Television (TV) still is one of the most significant means of communication and, in view of this, is of crucial importance as a source of entertainment and information. Since it includes DTV transmission, which operates in a different frequency range from analogic TV transmission, a performance analysis of received signal power is required for both frequency ranges. Nonetheless, it should be taken into account that there is a scarcity of wave propagation models in the literature adapted for towns and cities in the Amazon region or those near the Equator line. Weather itself is a key factor in the effectiveness of telecommunication services in this kind of region, as shown in [2].

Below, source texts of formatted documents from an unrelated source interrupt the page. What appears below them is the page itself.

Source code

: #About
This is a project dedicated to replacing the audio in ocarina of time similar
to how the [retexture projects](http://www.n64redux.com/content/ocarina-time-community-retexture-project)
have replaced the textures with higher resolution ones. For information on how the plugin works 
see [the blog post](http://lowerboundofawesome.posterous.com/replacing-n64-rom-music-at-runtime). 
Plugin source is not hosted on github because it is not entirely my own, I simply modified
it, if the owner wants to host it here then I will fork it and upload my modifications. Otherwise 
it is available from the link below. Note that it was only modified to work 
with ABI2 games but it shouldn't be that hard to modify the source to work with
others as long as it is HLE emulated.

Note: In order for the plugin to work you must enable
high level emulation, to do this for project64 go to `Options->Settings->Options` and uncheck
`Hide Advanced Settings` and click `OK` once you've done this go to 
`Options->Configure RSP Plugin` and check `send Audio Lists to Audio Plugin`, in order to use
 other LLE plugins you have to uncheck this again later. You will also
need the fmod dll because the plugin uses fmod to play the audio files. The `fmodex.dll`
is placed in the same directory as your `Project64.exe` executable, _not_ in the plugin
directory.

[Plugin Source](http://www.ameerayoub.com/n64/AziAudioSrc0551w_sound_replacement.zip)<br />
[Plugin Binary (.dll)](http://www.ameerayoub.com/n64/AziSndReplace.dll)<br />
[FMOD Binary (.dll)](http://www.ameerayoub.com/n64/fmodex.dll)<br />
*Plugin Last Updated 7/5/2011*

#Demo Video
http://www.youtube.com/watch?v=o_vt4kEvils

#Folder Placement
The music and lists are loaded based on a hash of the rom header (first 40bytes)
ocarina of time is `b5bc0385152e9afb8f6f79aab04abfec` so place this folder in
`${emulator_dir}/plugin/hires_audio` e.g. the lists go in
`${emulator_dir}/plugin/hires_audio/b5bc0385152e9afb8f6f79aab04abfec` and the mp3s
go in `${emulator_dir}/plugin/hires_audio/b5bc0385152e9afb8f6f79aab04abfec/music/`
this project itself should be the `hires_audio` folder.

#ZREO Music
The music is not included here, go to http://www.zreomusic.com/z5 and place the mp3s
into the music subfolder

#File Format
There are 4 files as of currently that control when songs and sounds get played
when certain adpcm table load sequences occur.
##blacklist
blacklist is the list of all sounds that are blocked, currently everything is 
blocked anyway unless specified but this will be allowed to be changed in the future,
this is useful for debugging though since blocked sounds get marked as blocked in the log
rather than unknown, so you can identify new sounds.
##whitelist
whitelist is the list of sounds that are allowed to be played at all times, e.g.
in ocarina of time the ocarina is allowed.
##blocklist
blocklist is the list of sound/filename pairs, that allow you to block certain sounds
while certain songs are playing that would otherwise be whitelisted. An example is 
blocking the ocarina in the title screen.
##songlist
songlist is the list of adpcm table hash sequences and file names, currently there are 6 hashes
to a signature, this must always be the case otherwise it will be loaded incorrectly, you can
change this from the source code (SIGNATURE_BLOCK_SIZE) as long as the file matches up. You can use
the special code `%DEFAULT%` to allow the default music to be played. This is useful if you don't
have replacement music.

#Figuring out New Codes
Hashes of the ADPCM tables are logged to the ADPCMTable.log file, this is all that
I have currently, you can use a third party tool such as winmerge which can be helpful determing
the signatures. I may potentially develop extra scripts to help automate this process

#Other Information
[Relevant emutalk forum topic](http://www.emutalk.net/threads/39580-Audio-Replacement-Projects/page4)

Some other studies related to what we propose in this work can be seen in [311]. In the study by Liangping and Sternberg, two approaches are proposed to predict the Peak Signal-to-Noise Ratio (PSNR) in video transmissions. Both rely on time series modelling and both can achieve satisfactory results, compared with the performance of the usual mean or median algorithms. The work in [4] shows an ARIMA model used to address an electromagnetic propagation problem. It is one of the few works that use this type of modelling to tackle a problem of this kind. In [5], a hybrid ARIMA-ANN (where the ANN works as a generalized regressor) is proposed to predict the incidence of hepatitis in Heng County, China. The results were compared with the single ARIMA and single ANN estimates. The authors of [6] propose a hybrid SARIMA (Seasonal ARIMA) and nonlinear autoregressive neural network (NARNN) for forecasting the incidence of hand-foot-and-mouth disease in Chenzen, China.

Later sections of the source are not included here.